During the relationship the Mother was generally responsible for the primary care of the children and the Father was the financial provider. They accused one another of emotional, physical and verbal abuse; the crux of their conflict being their differing views on the children’s academic and recreational activities. Particularly, the Father insisted the children practice piano in what the Mother regarded as excessive amounts for their young age. Before piano exams the parties’ were in particular divergence about the children’s hours of piano practice. This resulted in a heated conflict, which lead to their separation in June 2014.

 In September 2014 the Mother lost her job for reasons beyond her control. Soon after she took up employment in Gippsland some 85 kilometers away, and unilaterally relocated with the children. The Father filed an Initiating Application seeking parenting and property orders. Soon after, during his time with the children, the Father refused to return them to the Mother’s care and took them out of school.

This prompted the Mother to issue an urgent Application seeking orders to return the children to her primary care. The interim orders provided for the parties to have equal shared parental responsibility of the children, and for the children to live with the Father in each alternate week from after school Thursday to before school Wednesday and with the Mother in each other week. The interim orders required the children to remain at their Primary School, which meant the Mother rented accommodation closer to the School in times she had care of the children.

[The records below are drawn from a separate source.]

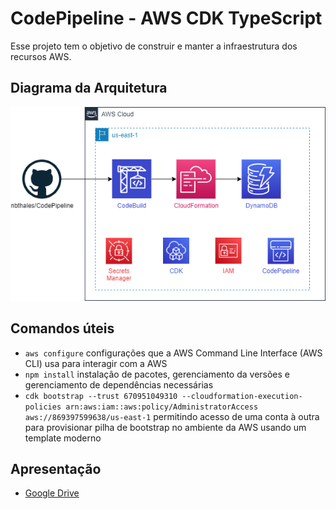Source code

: # CodePipeline - AWS CDK TypeScript

Esse projeto tem o objetivo de construir e manter a infraestrutura dos recursos AWS.

## Diagrama da Arquitetura

<p align="center"><img src="./docs/diagrama.png"></p>

## Comandos úteis

- `aws configure` configurações que a AWS Command Line Interface (AWS CLI) usa para interagir com a AWS
- `npm install` instalação de pacotes, gerenciamento da versões e gerenciamento de dependências necessárias
- `cdk bootstrap --trust 670951049310 --cloudformation-execution-policies arn:aws:iam::aws:policy/AdministratorAccess aws://869397599638/us-east-1` permitindo acesso de uma conta à outra para provisionar pilha de bootstrap no ambiente da AWS usando um template moderno

## Apresentação

- [Google Drive](https://docs.google.com/presentation/d/1GraoJJ0YqJEDcV727Tz2rkd0Kk5_1wuXmod9RLrfvK0/edit?usp=sharing)
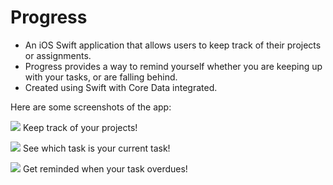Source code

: # Progress

- An iOS Swift application that allows users to keep track of their projects or assignments.
- Progress provides a way to remind yourself whether you are keeping up with your tasks, or are falling behind.
- Created using Swift with Core Data integrated.

Here are some screenshots of the app:

![](https://image.ibb.co/hkoTG5/Simulator_Screen_Shot_Sep_16_2017_11_03_34_PM.png)
Keep track of your projects!

![](https://image.ibb.co/h3xupQ/Simulator_Screen_Shot_Sep_16_2017_11_04_14_PM.png)
See which task is your current task!

![](https://image.ibb.co/ddzkw5/Simulator_Screen_Shot_Sep_16_2017_11_05_46_PM.png)
Get reminded when your task overdues!
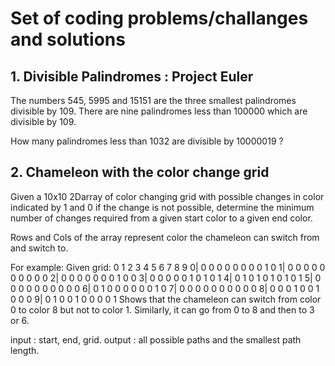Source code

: # Set of coding problems/challanges and solutions
## 1. Divisible Palindromes : Project Euler
The numbers 545, 5995 and 15151 are the three smallest palindromes divisible by 109. There are nine palindromes less than 100000 which are divisible by 109.

How many palindromes less than 1032
are divisible by 10000019 ?

## 2. Chameleon with the color change grid 
Given a 10x10 2Darray of color changing grid with possible changes in color indicated by 1 and 0 if the change is not possible, determine the minimum number of changes required from a given start color to a given end color.

Rows and Cols of the array represent color the chameleon can switch from and switch to.

For example:
Given grid:   0 1 2 3 4 5 6 7 8 9
           0| 0 0 0 0 0 0 0 0 1 0
           1| 0 0 0 0 0 0 0 0 0 0 
           2| 0 0 0 0 0 0 0 1 0 0
           3| 0 0 0 0 0 1 0 1 0 1
           4| 0 1 0 1 0 1 0 1 0 1
           5| 0 0 0 0 0 0 0 0 0 0
           6| 0 1 0 0 0 0 0 0 1 0
           7| 0 0 0 0 0 0 0 0 0 0
           8| 0 0 0 1 0 0 1 0 0 0
           9| 0 1 0 0 1 0 0 0 0 1
Shows that the chameleon can switch from color 0 to color 8 but not to color 1. 
Similarly, it can go from 0 to 8 and then to 3 or 6.

input : start, end, grid.
output : all possible paths and the smallest path length.
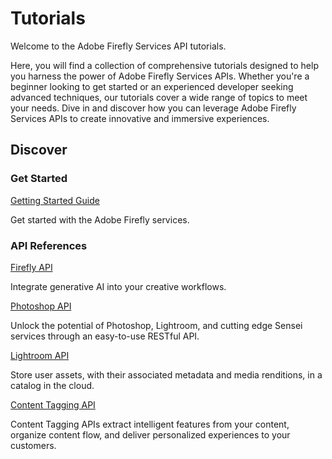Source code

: # Tutorials

Welcome to the Adobe Firefly Services API tutorials.

Here, you will find a collection of comprehensive tutorials designed to help you harness the power of Adobe Firefly Services APIs. Whether you're a beginner looking to get started or an experienced developer seeking advanced techniques, our tutorials cover a wide range of topics to meet your needs. Dive in and discover how you can leverage Adobe Firefly Services APIs to create innovative and immersive experiences. 

## Discover

<DiscoverBlock width="100%" slots="heading, link, text"/>

### Get Started

[Getting Started Guide](../get-started.md)

Get started with the Adobe Firefly services.

<DiscoverBlock slots="heading, link, text"/>

### API References

[Firefly API](../../firefly-api/)

Integrate generative AI into your creative workflows.

<DiscoverBlock slots="link, text"/>

[Photoshop API](../../photoshop/)

Unlock the potential of Photoshop, Lightroom, and cutting edge Sensei services through an easy-to-use RESTful API.

<DiscoverBlock slots="link, text"/>

[Lightroom API](../../lightroom/)

Store user assets, with their associated metadata and media renditions, in a catalog in the cloud.

<DiscoverBlock slots="link, text"/>

[Content Tagging API](https://experienceleague.adobe.com/docs/experience-platform/intelligent-services/content-commerce-ai/overview.html)

Content Tagging APIs extract intelligent features from your content, organize content flow, and deliver personalized experiences to your customers.
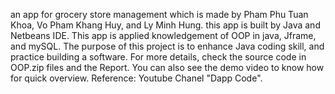 an app for grocery store management which is made by Pham Phu Tuan Khoa, Vo Pham Khang Huy, and Ly Minh Hung.
this app is built by Java and Netbeans IDE.
This app is applied knowledgement of OOP in java, Jframe, and mySQL.
The purpose of this project is to enhance Java coding skill, and practice building a software.
For more details, check the source code in OOP.zip files and the Report. You can also see the demo video to know how for quick overview.
Reference: Youtube Chanel "Dapp Code".
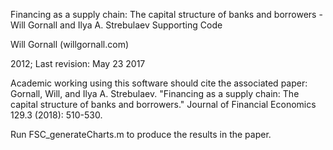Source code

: Financing as a supply chain: The capital structure of banks and borrowers - Will Gornall and Ilya A. Strebulaev
Supporting Code

Will Gornall  (willgornall.com)

2012; Last revision: May 23 2017

Academic working using this software should cite the associated paper:
Gornall, Will, and Ilya A. Strebulaev. "Financing as a supply chain: The capital structure of banks and borrowers." Journal of Financial Economics 129.3 (2018): 510-530.

Run FSC_generateCharts.m to produce the results in the paper. 
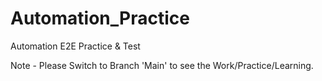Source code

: # Automation_Practice
Automation E2E Practice &amp; Test

Note - Please Switch to Branch 'Main' to see the Work/Practice/Learning.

On 14 October 2015, Judge Bender allowed for the relocation and made an order for equal shared parental responsibility. The children were to live with the Mother and spend time with the Father on alternate weekends; alternate Fridays (from after school to 7:00 pm) and on special holidays. The orders resulted in the time the children had with the Father to be extremely limited and changed from being six nights per fortnight to only two. This high magnitude change, according to the Father, would erode and compromise the strong and sound relationship he had with the children. The orders also meant the children were to change primary schools, which the Father claimed would cause disruption and not be in their best interests. The Father supported the Mother’s intention to seek full-time employment, but argued she had not exhausted all options to obtain a job in Melbourne. The Mother argued the relocation was necessary for her to both financially and emotionally support the children.


The Appeal 

The primary ground of the Father’s appeal was that Judge Bender misstated the practical effect of the orders as providing the children to spend “substantial and significant time” with the Father. He contended that the orders did not satisfy a mandatory component of the test for “substantial and significant time”, in that he was not part of the children’s “daily routine” pursuant to s 65DAA(3)(b)(i) of the Act. To facilitate the requirement of “daily routine”, the Father argued he would need to be inextricably associated and actively participating in the regular activities each day or each weekday of the children’s lives.

Judges Ainslie-Wallace and Ryan rejected the Father’s narrow interpretation of “daily routine”. Their Honours found that the provision does not limit the question of involvement in daily routine to school weeks, nor requires involvement in every aspect of the child’s daily life. Their Honours accepted the Mother’s argument that the provision is to be read in the context of a divided family where parents live separately and apart from one another. It does not require daily physical association with every procedure or activity.

The practical effect of the orders meant that the children spent time with the Father in significant block periods during school holidays, alternate weekends and special occasions. This gave the children approximately 95-100 nights annually in their Father’s care and certainly provided him the opportunity to actively participate in their daily routine (albeit limited during a school week).

The majority concluded that despite relocating a one and a half hour drive away, the children’s close and loving relationship with the father would continue albeit not at the level he sought. The appeal was dismissed and the Father was ordered to pay the Mother’s costs.